The stress, the chaos, and the need to simultaneously escape and connect are issues that I investigate in this body of work. I believe there are little sanctuaries that can be found throughout any given day, no matter how ordinary, that reveal meaning. It is in finding these moments amidst the stress of everyday that my life as a mother parallels my work as an artist. The struggle between living in the moment versus escaping to another reality is intense, as these two opposites strive to dominate. As an artist and as a mother, I believe life’s most poignant moments come from the ability to fuse fantasy and reality: to see the mythic amidst the chaos.”

Julie Blackmoon

║ Sage Sohier (Group Portrait – part III) ║

© Sage Sohier, Laine trying on Mum’s evening dresses, Washington D.C., 2004


© Sage Sohier, Pat and Mum discussing my haircut, Brookline, 2004

“This is a series about my mother as she ages, and my relationship with her, that I began to work on in a concerted way in 2000.

For a brief period in her youth, my mother was a model, photographed by Richard Avedon and Irving Penn, and once on the cover of LIFE Magazine.

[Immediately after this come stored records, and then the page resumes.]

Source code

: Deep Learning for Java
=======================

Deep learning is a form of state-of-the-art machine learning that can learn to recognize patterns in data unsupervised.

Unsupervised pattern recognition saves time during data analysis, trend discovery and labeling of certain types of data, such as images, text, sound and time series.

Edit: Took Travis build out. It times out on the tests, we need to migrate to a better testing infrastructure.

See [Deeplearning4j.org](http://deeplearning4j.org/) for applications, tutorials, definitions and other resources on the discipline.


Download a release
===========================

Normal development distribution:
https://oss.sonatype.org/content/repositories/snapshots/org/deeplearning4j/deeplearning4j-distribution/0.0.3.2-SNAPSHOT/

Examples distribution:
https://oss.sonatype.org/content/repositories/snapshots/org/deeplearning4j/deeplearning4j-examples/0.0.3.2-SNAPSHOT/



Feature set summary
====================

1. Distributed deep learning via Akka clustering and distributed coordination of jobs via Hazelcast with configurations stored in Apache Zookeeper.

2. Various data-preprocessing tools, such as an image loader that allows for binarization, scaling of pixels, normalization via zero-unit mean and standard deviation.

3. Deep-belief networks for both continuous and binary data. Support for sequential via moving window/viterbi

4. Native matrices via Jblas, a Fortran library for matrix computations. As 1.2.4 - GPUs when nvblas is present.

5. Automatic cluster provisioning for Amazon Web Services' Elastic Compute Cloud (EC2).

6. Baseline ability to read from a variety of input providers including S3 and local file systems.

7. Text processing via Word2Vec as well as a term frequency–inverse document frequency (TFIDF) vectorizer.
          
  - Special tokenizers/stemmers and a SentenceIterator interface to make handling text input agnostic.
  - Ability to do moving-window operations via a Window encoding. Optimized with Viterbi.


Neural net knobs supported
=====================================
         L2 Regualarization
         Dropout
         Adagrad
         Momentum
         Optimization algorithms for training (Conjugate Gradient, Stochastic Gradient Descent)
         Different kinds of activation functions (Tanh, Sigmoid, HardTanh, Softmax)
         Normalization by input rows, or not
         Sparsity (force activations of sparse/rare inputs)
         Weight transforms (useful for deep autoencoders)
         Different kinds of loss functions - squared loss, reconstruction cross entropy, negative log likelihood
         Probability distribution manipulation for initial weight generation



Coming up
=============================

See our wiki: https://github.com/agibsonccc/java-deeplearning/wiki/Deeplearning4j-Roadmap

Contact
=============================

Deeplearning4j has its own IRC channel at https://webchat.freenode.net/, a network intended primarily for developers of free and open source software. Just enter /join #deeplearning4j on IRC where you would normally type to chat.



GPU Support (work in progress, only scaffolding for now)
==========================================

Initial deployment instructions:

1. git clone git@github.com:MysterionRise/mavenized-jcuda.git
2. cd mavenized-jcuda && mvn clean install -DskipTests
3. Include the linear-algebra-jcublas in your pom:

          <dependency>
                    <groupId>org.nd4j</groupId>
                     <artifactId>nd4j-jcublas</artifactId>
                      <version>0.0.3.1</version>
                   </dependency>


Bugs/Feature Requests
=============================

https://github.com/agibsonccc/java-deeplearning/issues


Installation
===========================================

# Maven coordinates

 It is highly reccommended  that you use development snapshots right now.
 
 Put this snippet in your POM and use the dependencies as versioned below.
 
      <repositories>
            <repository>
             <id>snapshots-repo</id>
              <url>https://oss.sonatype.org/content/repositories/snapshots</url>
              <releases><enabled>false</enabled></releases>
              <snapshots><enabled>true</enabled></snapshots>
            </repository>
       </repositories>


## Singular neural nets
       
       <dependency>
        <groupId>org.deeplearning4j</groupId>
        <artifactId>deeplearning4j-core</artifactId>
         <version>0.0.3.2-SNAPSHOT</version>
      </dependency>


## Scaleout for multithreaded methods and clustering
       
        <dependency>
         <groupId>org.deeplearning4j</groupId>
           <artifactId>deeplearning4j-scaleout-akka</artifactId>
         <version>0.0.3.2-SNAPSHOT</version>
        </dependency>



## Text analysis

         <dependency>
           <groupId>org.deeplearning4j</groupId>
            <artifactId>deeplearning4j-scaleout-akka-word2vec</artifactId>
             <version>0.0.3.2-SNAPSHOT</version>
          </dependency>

As a child, I grew up as a witness to her beauty: I used to lie on her bed, with the dogs, and watch her try on clothes and study herself critically in the mirror. As I grew older, there was no use competing with her, and so I assumed my position, quite happily, on the other side of the camera.

So, this is about the aging family: how some things never change, and others, inevitably, do. Some of these pictures are re-creations of old family snapshots from my childhood. Most are collaborative, made on a tripod with a self-timer. I hope to continue this series, when I visit with my mother (and sometimes my sister) a few times a year, as long as time and mutual interest allow.”

Sage Sohier

║ Ben Gest (Group Portrait – part II) ║

© Ben Gest, Chuck, Alice & Dale, 2003


© Ben Gest, Alan & Noah, 2002

“My pictures describe tenuous moments between people sharing their lives together in their homes. These ambiguous narratives of personal and simple everyday activities describe the way people sometimes disengage from those closest to them. They are an outgrowth of my interest in photography’s potential to tell the story of human life while considering its ability to create objective truth.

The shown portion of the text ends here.